Educating South Florida Real Estate Consumers
One of the primary goals for the Buy South Florida Real Estate Blog is to be a valuable resource for the South Florida real estate market. From time to time, I will invite market experts to write a post providing you important updates on these experts’ area specialties. For this post I have invited expert South Florida Mortgage Banker, James Venney to offer this timely mortgage market update.
Knowledge is Power!
James is very knowledgeable in the mortgage industry and is up to date on the continually changing industry especially here in South Florida. I have invited James to offer his insight on the current trends in the mortgage market. Empowering you with timely mortgage information, after reading this post, we welcome your comments.
Effects of the Backlash in the Mortgage Crisis
The “mortgage crisis” is now more than 12 months old and we are still experiencing significant daily volatility in interest rates as well as significant underwriting guideline changes. Most notable of the recent changes in the availability of mortgage products is the elimination of mortgage insurance for condominiums in the state of Florida. As many of you know mortgage insurance is required when making less than a 20% down payment. The one exception to this is FHA which can be utilized for FHA approved condos with as little as 3% down. If the condo building in question is not FHA approved, FHA “spot approvals” can be pursued but are not typically granted on buildings with a high concentration of investor owned units.
“The Big Four” Down Payment Expectations
Additionally 20% down payments are being required by “the big four” (Wells Fargo, Citibank, Chase and Bank of America) for jumbo purchase and refinances with loan amounts up to $1 million and 25% down for loan amounts greater than $1 million.

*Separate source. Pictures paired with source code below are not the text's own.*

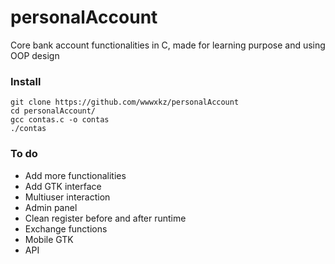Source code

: # personalAccount
Core bank account functionalities in C, made for learning purpose and using OOP design 

### Install
```
git clone https://github.com/wwwxkz/personalAccount
cd personalAccount/
gcc contas.c -o contas
./contas
```

### To do 
- Add more functionalities
- Add GTK interface
- Multiuser interaction
- Admin panel
- Clean register before and after runtime
- Exchange functions
- Mobile GTK
- API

Rest assured that what ever “the big four” are doing the smaller lenders are doing as well.
Current Interest Rate Environment:
Interest rates remain near historic lows with conforming 30 year fixed rates in the low 6% range (conforming loans are those of $417,000 or less) and Jumbo 5 year adjustable rates in the high 6% range (Jumbo loans are those of greater than $417,000).
Rate Lock Forecast:
Short-term Rate Volatility
Expect continued volatility with the possibility of frequent “intra-day” re-prices. As indicated in the float vs. lock meter above, I have a locking bias for those transactions closing in the next 15 days and only recommend floating for those transactions closing in the next 30 days with caution and daily updates on the direction of interest rates.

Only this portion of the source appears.